Provided information:
=== Section Start ===
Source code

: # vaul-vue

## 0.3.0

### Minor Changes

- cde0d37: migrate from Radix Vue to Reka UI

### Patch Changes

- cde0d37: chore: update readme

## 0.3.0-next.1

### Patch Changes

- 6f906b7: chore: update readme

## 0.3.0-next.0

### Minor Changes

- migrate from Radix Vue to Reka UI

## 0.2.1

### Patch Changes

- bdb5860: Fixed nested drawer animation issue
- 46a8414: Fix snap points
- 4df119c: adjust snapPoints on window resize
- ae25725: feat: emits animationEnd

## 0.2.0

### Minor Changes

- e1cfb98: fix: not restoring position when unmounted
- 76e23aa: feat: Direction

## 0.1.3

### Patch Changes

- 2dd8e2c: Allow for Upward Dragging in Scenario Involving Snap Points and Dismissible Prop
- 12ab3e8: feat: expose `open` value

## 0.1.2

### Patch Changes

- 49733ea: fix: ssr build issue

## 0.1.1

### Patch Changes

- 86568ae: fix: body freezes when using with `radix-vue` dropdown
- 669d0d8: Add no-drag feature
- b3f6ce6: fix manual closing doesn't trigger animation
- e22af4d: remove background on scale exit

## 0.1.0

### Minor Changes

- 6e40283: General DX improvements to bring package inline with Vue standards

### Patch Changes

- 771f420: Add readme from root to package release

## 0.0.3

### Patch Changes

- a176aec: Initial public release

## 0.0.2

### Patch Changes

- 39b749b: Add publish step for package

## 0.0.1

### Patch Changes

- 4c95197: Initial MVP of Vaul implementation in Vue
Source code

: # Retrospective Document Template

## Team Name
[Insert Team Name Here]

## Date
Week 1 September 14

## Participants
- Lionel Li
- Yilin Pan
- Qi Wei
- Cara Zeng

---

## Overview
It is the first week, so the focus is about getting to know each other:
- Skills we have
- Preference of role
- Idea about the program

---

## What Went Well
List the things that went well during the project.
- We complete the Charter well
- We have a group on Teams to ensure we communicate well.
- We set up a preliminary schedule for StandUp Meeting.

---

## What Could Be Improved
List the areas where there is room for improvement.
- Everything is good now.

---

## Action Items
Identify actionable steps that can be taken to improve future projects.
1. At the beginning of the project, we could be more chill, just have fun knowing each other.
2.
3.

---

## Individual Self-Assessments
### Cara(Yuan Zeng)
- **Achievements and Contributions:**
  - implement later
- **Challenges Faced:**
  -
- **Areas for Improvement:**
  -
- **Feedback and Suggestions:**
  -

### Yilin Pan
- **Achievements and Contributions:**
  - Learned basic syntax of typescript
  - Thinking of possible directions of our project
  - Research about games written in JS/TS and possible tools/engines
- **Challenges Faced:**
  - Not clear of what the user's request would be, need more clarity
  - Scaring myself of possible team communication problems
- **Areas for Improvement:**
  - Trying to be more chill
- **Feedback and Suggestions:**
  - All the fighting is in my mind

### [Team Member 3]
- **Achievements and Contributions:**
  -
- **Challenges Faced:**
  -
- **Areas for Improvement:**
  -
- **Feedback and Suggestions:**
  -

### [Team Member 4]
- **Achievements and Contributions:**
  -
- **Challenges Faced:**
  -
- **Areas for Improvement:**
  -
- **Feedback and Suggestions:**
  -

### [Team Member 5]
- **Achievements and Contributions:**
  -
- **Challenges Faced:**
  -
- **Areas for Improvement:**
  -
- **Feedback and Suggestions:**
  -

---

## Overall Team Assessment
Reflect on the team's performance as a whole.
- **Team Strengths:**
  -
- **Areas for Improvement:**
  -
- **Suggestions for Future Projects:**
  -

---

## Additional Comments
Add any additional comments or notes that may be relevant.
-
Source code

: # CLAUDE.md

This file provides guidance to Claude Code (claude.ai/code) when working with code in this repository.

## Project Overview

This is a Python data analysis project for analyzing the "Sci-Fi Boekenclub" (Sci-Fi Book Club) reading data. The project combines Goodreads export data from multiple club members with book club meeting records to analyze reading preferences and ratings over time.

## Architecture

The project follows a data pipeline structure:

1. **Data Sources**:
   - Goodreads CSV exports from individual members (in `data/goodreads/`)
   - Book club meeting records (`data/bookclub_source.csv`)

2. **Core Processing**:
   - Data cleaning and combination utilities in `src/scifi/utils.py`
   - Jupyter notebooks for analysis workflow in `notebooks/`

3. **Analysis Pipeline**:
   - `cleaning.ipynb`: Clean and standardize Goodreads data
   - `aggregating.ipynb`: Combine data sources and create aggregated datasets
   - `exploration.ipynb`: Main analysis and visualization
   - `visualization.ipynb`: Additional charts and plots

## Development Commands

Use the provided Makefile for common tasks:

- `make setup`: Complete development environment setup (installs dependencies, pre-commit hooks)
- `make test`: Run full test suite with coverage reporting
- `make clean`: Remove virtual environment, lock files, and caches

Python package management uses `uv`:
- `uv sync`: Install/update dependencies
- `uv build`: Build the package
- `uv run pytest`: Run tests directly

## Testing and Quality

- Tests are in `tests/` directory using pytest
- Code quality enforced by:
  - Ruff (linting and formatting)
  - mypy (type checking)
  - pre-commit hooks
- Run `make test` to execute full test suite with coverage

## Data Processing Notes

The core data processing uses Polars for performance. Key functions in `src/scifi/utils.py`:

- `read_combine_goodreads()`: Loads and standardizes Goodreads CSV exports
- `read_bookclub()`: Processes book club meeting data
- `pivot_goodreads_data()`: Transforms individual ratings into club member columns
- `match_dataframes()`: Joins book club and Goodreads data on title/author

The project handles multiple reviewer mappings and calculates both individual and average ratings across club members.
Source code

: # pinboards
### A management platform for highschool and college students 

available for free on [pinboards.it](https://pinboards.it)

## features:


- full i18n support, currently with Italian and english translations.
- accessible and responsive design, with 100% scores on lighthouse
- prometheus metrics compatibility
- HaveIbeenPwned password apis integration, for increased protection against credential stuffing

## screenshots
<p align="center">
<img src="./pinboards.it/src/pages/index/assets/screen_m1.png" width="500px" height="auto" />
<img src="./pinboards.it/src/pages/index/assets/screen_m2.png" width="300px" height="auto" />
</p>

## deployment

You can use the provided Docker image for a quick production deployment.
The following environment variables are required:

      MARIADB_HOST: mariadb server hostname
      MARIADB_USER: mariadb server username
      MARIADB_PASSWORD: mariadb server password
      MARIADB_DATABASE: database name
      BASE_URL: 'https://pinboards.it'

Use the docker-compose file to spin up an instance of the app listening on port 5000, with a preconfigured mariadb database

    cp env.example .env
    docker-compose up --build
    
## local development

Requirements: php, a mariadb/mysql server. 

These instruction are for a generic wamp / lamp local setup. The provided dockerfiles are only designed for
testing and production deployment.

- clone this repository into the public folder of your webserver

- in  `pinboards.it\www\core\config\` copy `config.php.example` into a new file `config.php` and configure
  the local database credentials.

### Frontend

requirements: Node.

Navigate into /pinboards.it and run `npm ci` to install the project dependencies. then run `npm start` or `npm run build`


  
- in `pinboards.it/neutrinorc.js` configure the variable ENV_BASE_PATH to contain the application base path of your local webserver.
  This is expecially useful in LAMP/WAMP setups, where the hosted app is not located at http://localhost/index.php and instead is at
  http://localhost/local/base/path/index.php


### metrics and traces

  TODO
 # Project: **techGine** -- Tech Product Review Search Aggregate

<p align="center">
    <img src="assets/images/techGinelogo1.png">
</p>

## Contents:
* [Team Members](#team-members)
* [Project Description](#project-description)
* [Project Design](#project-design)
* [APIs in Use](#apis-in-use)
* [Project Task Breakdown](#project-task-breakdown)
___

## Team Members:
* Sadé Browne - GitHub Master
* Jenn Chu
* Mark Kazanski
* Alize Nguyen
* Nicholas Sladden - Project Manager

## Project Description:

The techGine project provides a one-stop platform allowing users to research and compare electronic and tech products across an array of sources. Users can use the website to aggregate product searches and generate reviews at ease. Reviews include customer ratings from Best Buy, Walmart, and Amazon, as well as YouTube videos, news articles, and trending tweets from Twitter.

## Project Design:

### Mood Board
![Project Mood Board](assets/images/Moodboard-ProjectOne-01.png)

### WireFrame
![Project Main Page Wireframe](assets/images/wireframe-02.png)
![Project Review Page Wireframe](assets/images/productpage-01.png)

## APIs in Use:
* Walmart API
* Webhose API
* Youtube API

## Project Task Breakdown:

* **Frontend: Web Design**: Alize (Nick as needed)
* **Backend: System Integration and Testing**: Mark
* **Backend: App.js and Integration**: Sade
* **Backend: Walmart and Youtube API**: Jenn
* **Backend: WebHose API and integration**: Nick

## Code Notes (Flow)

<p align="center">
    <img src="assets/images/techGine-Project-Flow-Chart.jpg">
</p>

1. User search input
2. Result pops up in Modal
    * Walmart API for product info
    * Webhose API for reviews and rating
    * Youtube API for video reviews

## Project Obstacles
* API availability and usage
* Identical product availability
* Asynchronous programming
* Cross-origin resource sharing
=== Section End ===
Work to complete: All that is needed is the exact run of lines above from the line containing "- prometheus metrics compatibility" through the line containing "MARIADB_HOST: mariadb server hostname", both of them included.

Reply:
- prometheus metrics compatibility
- HaveIbeenPwned password apis integration, for increased protection against credential stuffing

## screenshots
<p align="center">
<img src="./pinboards.it/src/pages/index/assets/screen_m1.png" width="500px" height="auto" />
<img src="./pinboards.it/src/pages/index/assets/screen_m2.png" width="300px" height="auto" />
</p>

## deployment

You can use the provided Docker image for a quick production deployment.
The following environment variables are required:

      MARIADB_HOST: mariadb server hostname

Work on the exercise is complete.